━━━ Dataset records
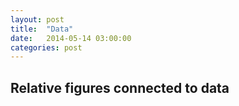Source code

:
 ```yaml
---
layout: post
title:  "Data"
date:   2014-05-14 03:00:00
categories: post
---
```

<div class="column_half">
	<h2>Relative figures connected to data</h2>
</div>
━━━━━━
Exercise brief:
Give back every record above word for word; the pictures have no place in it.

Task response:
Source code

:
 ```yaml
---
layout: post
title:  "Data"
date:   2014-05-14 03:00:00
categories: post
---
```

<div class="column_half">
	<h2>Relative figures connected to data</h2>
</div>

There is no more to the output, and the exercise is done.